Sin embargo, hay una excepción flagrante en este patrón perturbador: Trump parece detestar a los tiranos solo cuando son de América Latina. En relación con Cuba, Trump interrumpió la reconciliación diplomática —el legado más importante del presidente Barack Obama en la región— con nuevas sanciones “hasta que se restauren las libertades” en la isla. Poco después de las elecciones presidenciales en las que ganó la presidencia, en 2016, Trump celebró la muerte del dictador cubano Fidel Castro y ha usado un discurso agresivo contra el hermano de Fidel, Raúl, quien dejó la presidencia en abril, pero aún tiene mucho poder.

Esta excepción también es evidente en Venezuela, donde se vive una situación desesperada y casi dos décadas de gobierno cada vez más dictatorial culminaron con el robo descarado de las elecciones en mayo (aunque el presidente estadounidense condenó, con razón, la farsa de las elecciones venezolanas, llamó a Putin para felicitarlo por su reelección dos meses antes). De hecho, según se ha dado a conocer, Trump contempló la posibilidad de invadir Venezuela para quitar del poder a Nicolás Maduro. Por fortuna, los asesores de la Casa Blanca y los líderes de América Latina le advirtieron en varias ocasiones al presidente estadounidense que lanzar amenazas de una acción militar sería insensato y contraproducente.

Aunque Trump no es conocido por su coherencia, da la impresión de que considera que la región es un terreno fértil para imponer su voluntad a cualquier costo, como si fuera su prerrogativa estratégica y el “patio trasero” de Estados Unidos. Una mentalidad así de anacrónica es un gran revés para la tendencia, muy bienvenida, que se puso en práctica después de la Guerra Fría: los países de la región son socios en igualdad de condiciones.

En febrero, por ejemplo, el entonces secretario de Estado Rex Tillerson dijo que la doctrina Monroe —creada de manera unilateral en 1823, asumía que la región era un área de influencia exclusiva de Estados Unidos y a menudo se usaba para justificar el intervencionismo estadounidense en América Latina— era “tan relevante ahora como el día en el que fue redactada”; aunque, paradójicamente, calificó de “imperial” la influencia cada vez mayor de China en la región.

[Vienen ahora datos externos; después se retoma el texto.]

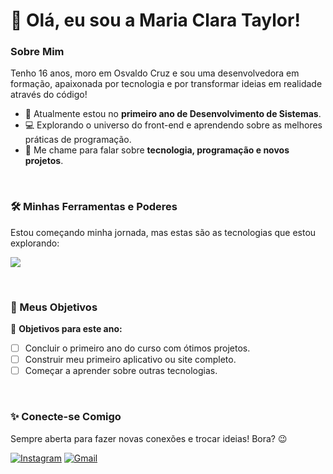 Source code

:# 👋 Olá, eu sou a Maria Clara Taylor!

###  Sobre Mim
Tenho 16 anos, moro em Osvaldo Cruz e sou uma desenvolvedora em formação, apaixonada por tecnologia e por transformar ideias em realidade através do código!

- 🌱 Atualmente estou no **primeiro ano de Desenvolvimento de Sistemas**.
- 💻 Explorando o universo do front-end e aprendendo sobre as melhores práticas de programação.
- 💬 Me chame para falar sobre **tecnologia, programação e novos projetos**.

<br>

### 🛠️ Minhas Ferramentas e Poderes

Estou começando minha jornada, mas estas são as tecnologias que estou explorando:

<p align="left">
  <a href="https://skillicons.dev">
    <img src="https://skillicons.dev/icons?i=js,html,css,git" />
  </a>
</p>

<br>

### 🎯 Meus Objetivos

🎯 **Objetivos para este ano:**
- [ ] Concluir o primeiro ano do curso com ótimos projetos.
- [ ] Construir meu primeiro aplicativo ou site completo.
- [ ] Começar a aprender sobre outras tecnologias.

<br>

### ✨ Conecte-se Comigo

Sempre aberta para fazer novas conexões e trocar ideias! Bora? 😉

[![Instagram](https://img.shields.io/badge/Instagram-E4405F?style=for-the-badge&logo=instagram&logoColor=white)](https://instagram.com/mari.taylorr)
[![Gmail](https://img.shields.io/badge/Gmail-D14836?logo=gmail&logoColor=white)](mailto:claram7419@gmail.com)

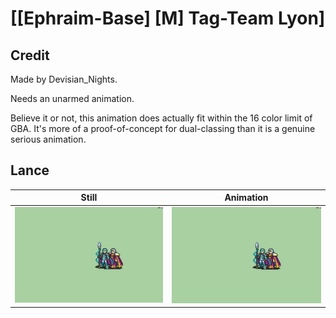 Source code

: # [\[Ephraim-Base\] \[M\] Tag-Team Lyon]

## Credit

Made by Devisian_Nights.

Needs an unarmed animation.

Believe it or not, this animation does actually fit within the 16 color limit of GBA. It's more of a proof-of-concept for dual-classing than it is a genuine serious animation.
	
## Lance

| Still | Animation |
| :---: | :-------: |
| ![Lance still](./Lance_000.png) | ![Lance animation](./Lance.gif) |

Trump debe ser elogiado por confrontar a los tiranos de América Latina. Sin embargo, si al mismo tiempo resucita el impulso por la unilateralidad y es indiferente a las necesidades e inquietudes de la región, dificulta aún más el inicio del cambio democrático que, en teoría, busca.

La agresividad retórica del presidente estadounidense hacia América Latina puede ser consecuencia, en buena medida, de las presiones de la política de Estados Unidos sobre la política internacional, en especial la que se relaciona con nuestros vecinos del sur. La campaña de Trump de 2016 se construyó sobre la demonización de muchos países latinoamericanos —México en particular— por provocar desde superávits comerciales “injustos” hasta crímenes.

Otro factor político en el interior de Estados Unidos es la comunidad cubanoamericana, que históricamente ha tenido un papel crucial en la política entre Cuba y Estados Unidos. Marco Rubio, el senador por Florida, tiene mucha influencia en la evolución de la postura belicosa hacia América Latina. De hecho, desde hace mucho tiempo, la política interna estadounidense ha dominado las relaciones entre Estados Unidos y América Latina, no solo en el caso de Cuba, sino también en las políticas migratoria y en la guerra contra las drogas.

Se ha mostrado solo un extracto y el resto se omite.